◆ **Source material**
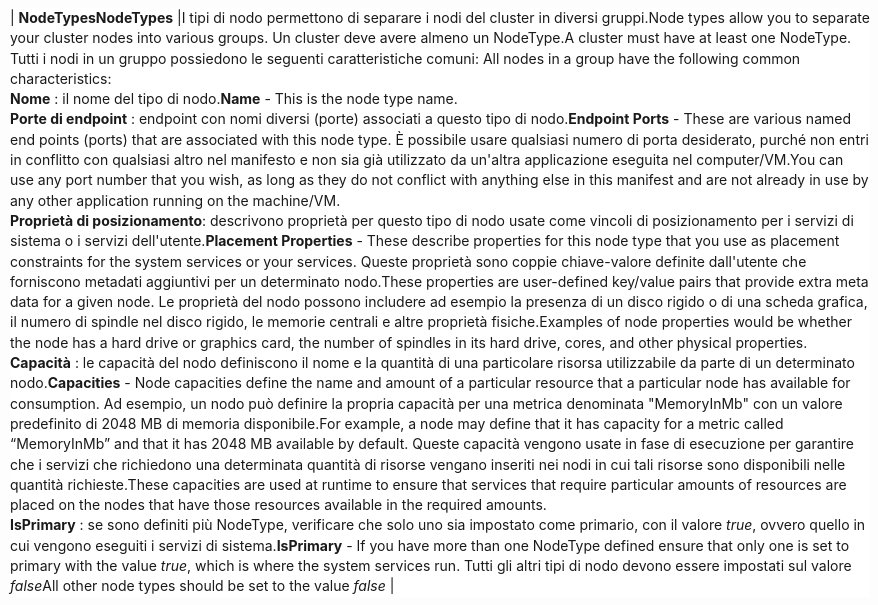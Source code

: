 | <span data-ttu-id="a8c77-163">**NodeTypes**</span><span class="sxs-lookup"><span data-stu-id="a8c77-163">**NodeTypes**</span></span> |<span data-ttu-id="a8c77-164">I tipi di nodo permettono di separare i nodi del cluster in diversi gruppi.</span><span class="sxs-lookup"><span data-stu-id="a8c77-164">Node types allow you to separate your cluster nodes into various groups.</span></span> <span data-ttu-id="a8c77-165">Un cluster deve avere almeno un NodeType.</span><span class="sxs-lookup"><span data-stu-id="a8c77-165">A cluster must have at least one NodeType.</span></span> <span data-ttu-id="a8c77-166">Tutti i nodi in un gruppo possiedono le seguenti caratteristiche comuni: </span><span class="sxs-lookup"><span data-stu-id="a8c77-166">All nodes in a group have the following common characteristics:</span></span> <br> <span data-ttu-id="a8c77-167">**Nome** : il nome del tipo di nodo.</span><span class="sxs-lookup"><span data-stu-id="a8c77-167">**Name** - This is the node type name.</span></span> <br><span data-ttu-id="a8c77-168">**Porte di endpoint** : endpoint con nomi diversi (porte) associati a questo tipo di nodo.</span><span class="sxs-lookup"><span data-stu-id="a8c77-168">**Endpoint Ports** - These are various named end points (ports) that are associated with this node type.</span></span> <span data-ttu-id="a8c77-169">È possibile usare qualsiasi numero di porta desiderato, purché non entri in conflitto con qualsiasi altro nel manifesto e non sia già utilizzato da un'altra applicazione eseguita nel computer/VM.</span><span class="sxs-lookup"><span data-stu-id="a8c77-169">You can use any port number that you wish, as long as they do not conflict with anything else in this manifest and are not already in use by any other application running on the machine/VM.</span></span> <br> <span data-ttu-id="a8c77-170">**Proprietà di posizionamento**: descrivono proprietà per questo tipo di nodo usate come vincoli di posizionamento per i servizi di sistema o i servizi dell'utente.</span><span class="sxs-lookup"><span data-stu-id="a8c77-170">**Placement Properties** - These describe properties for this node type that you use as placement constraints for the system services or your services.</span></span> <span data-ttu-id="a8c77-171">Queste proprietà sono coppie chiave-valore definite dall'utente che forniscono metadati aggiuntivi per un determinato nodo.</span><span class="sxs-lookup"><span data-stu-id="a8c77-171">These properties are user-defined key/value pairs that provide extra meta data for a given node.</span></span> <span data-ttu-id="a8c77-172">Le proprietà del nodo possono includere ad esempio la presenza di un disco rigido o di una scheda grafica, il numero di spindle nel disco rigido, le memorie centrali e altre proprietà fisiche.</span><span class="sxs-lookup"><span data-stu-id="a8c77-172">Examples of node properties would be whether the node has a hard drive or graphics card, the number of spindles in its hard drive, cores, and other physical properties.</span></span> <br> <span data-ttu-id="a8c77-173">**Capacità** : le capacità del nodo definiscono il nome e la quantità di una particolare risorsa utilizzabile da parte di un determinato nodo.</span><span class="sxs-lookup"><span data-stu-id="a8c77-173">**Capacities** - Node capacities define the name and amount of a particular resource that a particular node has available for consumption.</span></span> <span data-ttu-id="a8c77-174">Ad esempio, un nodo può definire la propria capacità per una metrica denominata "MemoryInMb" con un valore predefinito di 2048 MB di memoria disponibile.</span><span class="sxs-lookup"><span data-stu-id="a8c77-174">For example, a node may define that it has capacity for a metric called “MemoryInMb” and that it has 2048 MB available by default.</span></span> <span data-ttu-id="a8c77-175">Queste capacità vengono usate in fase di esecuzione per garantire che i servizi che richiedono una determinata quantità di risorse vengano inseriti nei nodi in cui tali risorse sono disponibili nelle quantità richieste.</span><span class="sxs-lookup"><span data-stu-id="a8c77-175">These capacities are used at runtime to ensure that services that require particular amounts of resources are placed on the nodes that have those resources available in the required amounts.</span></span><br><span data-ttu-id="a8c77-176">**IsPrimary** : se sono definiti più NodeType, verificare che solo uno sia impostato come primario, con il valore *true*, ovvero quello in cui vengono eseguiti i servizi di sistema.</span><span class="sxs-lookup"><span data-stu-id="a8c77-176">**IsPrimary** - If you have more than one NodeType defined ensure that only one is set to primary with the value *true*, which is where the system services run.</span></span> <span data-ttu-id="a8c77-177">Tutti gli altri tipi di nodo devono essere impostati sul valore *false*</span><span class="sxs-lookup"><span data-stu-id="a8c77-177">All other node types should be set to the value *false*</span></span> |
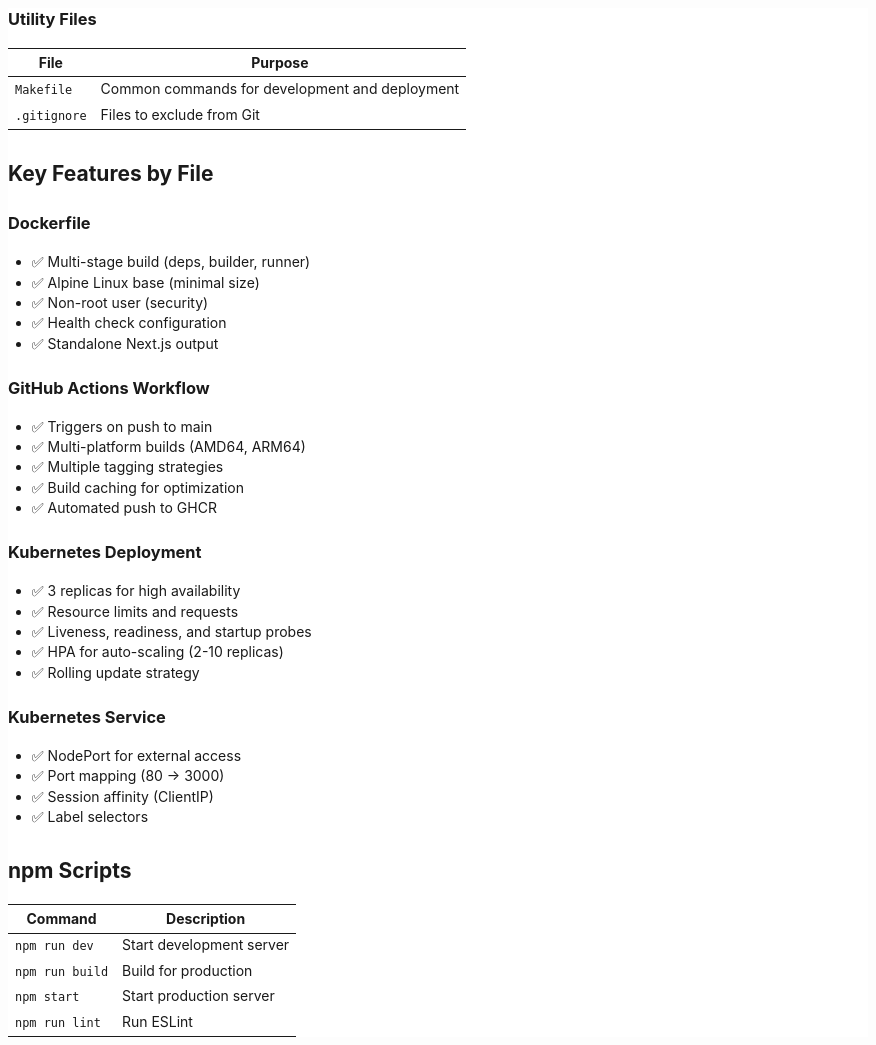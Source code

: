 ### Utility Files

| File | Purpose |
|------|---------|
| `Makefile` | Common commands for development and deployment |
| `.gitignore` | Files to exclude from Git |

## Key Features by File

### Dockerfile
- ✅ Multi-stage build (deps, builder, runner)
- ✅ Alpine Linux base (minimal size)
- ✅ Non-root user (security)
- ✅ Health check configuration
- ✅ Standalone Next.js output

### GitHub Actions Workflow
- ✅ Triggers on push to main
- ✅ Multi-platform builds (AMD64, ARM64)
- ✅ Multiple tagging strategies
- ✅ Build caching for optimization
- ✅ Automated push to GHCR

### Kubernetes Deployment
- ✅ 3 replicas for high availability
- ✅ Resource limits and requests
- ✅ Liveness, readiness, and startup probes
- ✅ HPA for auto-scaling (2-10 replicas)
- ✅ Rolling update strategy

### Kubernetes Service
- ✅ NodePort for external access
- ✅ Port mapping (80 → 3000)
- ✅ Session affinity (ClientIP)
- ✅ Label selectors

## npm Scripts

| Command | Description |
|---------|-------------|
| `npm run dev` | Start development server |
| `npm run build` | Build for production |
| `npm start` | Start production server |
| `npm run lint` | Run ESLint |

◆ **Task to carry out**
A single number is the answer: how many lines of the entries above contain "Files"?

◆ **Solution to this exercise**
2